- Directions: Your copy should repeat each record exactly and contain none of the pictures.

- Data extract:

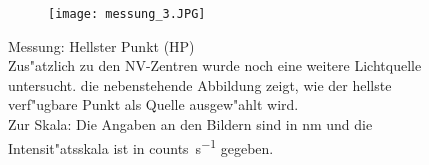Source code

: \begin{figure}[htbp]
        \begin{subfigure}[t][][b]{0.43\textwidth}
            \texttt{[image: messung\_3.JPG]}
        \end{subfigure}
        \hfill
        \begin{minipage}[t][][b]{0.5\textwidth}
            \caption{
                Messung: Hellster Punkt (HP)
                \\
                Zus"atzlich zu den NV-Zentren wurde noch eine weitere Lichtquelle untersucht.
                die nebenstehende Abbildung zeigt, wie der hellste verf"ugbare Punkt als Quelle ausgew"ahlt wird.
                \\
                Zur Skala: Die Angaben an den Bildern sind in \si{\nano\metre} und die Intensit"atsskala ist in \si{counts\per\second} gegeben.
                }
            \label{fig:hell}
        \end{minipage}
\end{figure}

- Your solution:
Source code

: \begin{figure}[htbp]
        \begin{subfigure}[t][][b]{0.43\textwidth}
            \texttt{[image: messung\_3.JPG]}
        \end{subfigure}
        \hfill
        \begin{minipage}[t][][b]{0.5\textwidth}
            \caption{
                Messung: Hellster Punkt (HP)
                \\
                Zus"atzlich zu den NV-Zentren wurde noch eine weitere Lichtquelle untersucht.
                die nebenstehende Abbildung zeigt, wie der hellste verf"ugbare Punkt als Quelle ausgew"ahlt wird.
                \\
                Zur Skala: Die Angaben an den Bildern sind in \si{\nano\metre} und die Intensit"atsskala ist in \si{counts\per\second} gegeben.
                }
            \label{fig:hell}
        \end{minipage}
\end{figure}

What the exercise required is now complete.